Anne came to a slipping stop on its opposite side of it and stared. “Wow. Nice trick! How did you—” she started.
Shala pressed a hand against her neck and pushed her down, forcing her to duck as the creature’s limp arm, boulderless, swung over their heads.
The Sentinel spun like a training dummy and Micah hugged it to keep clear.
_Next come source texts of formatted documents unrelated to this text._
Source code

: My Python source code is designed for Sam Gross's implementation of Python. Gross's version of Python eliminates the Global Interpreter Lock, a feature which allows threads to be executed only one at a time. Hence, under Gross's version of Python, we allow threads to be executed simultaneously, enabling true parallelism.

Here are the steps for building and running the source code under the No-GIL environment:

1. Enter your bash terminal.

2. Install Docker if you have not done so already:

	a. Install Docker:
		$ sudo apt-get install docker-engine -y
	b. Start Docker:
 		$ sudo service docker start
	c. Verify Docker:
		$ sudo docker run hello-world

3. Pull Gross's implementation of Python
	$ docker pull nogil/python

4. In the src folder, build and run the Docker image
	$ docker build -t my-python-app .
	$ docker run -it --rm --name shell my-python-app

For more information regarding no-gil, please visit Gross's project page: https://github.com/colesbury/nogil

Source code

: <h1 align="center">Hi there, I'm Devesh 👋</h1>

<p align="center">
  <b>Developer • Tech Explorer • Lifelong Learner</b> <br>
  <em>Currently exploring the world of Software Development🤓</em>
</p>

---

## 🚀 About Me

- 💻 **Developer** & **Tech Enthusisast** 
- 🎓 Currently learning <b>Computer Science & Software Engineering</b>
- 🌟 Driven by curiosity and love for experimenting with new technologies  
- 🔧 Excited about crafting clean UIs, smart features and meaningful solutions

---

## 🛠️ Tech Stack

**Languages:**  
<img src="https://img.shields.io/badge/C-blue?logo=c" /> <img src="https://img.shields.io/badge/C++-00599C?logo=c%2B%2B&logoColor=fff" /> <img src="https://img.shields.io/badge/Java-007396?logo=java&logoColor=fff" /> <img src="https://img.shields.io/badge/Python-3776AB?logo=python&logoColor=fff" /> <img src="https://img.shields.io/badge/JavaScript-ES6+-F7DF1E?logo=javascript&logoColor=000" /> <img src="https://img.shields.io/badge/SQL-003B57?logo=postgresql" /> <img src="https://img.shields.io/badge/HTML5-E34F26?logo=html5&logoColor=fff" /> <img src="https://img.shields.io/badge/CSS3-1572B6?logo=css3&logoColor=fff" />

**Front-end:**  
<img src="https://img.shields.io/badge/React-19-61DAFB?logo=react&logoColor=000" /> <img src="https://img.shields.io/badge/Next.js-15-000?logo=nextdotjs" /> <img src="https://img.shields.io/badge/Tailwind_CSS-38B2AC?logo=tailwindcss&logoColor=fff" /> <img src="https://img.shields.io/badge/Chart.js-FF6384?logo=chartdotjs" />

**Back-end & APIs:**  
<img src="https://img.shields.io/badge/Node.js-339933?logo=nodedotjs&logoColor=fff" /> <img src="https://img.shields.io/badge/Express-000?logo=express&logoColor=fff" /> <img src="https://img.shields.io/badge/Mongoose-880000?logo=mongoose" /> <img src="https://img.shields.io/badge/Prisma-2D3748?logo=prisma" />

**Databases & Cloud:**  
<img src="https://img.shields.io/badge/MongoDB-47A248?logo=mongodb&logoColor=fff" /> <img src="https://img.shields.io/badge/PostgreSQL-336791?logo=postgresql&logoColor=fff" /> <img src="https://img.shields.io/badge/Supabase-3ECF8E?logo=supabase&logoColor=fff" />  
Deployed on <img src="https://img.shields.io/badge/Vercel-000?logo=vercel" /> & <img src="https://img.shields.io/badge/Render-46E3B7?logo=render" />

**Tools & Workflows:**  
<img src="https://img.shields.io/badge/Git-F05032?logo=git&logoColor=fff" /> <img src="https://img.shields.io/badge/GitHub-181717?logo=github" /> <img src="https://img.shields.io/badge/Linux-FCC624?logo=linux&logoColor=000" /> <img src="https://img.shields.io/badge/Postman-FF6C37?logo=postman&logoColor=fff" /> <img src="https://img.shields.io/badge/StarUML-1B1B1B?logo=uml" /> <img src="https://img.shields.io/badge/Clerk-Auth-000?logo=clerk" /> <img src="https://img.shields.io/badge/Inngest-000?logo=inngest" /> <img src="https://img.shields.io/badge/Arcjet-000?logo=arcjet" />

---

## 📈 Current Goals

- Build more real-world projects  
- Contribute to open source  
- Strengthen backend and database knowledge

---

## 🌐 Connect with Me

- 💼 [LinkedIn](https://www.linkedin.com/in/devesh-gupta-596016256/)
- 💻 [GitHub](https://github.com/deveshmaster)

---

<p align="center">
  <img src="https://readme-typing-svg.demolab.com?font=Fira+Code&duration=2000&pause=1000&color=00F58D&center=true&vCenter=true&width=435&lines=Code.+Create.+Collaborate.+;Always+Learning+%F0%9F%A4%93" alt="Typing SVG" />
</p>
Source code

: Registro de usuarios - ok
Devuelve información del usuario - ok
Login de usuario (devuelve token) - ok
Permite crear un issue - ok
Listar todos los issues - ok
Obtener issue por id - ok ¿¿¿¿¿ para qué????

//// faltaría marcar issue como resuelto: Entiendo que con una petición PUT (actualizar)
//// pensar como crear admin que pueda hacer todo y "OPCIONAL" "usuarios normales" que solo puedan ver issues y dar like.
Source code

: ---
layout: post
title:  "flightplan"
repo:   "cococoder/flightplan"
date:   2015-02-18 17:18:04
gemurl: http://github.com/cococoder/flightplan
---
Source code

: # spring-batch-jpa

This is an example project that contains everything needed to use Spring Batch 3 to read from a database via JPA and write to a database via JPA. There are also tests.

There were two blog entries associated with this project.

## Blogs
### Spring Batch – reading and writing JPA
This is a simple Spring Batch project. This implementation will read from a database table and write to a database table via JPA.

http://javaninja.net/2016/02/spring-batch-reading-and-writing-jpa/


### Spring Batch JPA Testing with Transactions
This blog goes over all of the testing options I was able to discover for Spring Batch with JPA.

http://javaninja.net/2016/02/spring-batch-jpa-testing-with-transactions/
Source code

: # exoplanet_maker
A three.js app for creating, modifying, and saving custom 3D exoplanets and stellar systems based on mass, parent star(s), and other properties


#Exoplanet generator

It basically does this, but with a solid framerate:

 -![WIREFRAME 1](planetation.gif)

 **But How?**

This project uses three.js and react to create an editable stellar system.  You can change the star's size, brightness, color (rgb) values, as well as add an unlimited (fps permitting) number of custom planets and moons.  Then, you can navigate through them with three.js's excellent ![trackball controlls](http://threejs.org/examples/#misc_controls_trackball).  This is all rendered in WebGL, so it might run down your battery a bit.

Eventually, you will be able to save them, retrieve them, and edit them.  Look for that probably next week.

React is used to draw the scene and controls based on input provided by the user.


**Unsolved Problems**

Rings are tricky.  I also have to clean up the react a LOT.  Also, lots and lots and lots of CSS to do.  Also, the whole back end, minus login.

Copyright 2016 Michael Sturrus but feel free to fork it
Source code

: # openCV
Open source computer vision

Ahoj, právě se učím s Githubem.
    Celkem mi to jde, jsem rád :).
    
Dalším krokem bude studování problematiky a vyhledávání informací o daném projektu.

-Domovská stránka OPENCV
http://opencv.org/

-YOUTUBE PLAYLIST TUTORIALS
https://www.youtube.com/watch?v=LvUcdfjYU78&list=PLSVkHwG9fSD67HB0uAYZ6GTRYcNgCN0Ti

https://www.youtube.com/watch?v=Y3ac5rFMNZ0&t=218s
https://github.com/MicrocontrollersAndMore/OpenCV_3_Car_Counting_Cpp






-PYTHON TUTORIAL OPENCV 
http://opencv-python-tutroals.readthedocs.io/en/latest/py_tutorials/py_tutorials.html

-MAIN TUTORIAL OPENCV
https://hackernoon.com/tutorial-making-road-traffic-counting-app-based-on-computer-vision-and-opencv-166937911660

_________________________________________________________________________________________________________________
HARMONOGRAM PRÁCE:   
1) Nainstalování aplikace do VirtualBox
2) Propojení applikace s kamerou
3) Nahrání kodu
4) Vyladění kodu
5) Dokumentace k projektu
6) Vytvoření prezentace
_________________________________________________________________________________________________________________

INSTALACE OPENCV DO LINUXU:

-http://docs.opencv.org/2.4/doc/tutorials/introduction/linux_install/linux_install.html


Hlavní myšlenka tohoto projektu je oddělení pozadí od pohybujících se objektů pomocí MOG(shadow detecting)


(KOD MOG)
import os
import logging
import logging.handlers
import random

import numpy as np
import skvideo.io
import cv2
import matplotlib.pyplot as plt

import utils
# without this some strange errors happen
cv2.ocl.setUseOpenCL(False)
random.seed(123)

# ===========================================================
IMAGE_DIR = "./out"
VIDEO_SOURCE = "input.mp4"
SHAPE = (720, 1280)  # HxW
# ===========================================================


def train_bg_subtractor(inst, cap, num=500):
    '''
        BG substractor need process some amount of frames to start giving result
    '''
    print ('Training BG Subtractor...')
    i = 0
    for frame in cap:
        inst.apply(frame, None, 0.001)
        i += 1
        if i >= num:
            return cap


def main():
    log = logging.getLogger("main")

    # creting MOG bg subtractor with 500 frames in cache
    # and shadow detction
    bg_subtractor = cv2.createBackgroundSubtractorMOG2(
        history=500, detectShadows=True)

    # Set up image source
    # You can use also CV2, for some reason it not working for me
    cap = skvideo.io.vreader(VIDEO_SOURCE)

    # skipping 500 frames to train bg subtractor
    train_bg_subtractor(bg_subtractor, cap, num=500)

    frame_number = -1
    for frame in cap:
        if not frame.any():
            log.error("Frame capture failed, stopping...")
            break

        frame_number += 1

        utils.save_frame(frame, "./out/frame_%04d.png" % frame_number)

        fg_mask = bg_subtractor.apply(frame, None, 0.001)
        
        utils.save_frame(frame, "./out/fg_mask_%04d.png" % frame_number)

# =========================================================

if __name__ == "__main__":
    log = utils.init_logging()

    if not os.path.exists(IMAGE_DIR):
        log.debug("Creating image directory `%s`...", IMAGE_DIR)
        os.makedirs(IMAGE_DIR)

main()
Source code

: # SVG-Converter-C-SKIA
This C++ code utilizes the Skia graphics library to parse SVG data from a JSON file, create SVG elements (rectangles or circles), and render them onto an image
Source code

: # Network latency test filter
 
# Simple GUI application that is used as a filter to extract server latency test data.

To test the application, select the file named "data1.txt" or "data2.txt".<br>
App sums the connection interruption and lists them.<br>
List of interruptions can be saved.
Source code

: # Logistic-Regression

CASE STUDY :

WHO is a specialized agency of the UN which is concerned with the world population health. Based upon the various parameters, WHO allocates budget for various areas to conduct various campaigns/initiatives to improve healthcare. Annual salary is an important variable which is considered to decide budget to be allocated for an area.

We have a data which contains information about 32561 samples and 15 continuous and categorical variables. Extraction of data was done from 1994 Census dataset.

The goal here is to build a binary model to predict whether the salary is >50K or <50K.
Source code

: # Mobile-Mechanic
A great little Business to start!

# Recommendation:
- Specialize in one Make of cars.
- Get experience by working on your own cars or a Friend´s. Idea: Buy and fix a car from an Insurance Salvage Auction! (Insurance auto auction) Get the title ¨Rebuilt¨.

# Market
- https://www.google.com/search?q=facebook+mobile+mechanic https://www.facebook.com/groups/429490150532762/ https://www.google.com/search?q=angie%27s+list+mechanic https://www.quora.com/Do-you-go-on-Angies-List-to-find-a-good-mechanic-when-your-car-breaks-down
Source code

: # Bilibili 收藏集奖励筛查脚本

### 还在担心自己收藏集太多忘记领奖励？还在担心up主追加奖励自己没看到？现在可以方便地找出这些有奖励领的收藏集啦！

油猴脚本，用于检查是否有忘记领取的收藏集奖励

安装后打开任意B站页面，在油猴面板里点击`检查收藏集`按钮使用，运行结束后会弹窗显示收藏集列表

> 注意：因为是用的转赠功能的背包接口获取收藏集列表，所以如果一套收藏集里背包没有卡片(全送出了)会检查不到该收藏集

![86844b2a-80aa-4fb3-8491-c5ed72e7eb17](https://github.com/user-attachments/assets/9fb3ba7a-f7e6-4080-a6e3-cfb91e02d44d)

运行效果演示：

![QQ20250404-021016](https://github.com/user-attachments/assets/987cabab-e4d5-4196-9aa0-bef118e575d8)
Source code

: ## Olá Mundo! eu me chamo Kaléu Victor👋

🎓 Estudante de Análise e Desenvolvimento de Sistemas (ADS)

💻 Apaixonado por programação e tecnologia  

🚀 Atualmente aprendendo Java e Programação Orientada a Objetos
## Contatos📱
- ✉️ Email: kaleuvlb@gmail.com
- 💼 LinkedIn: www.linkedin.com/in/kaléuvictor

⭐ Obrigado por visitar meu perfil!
“Don’t chat during combat!” Shala shouted. When the spin came around, he raised his sword to deflect an arm as big as he was. And where blade met vines, miraculously, the vines gave.
Shala cut almost halfway through them.
Wow.
A Skill? Or was his sword enchanted, too?
“Nice trick!” Micah echoed and thought, Please don’t also have [Lesser Strength].
Oh, who am I kidding? He was probably the only guy in school who didn’t have that Skill.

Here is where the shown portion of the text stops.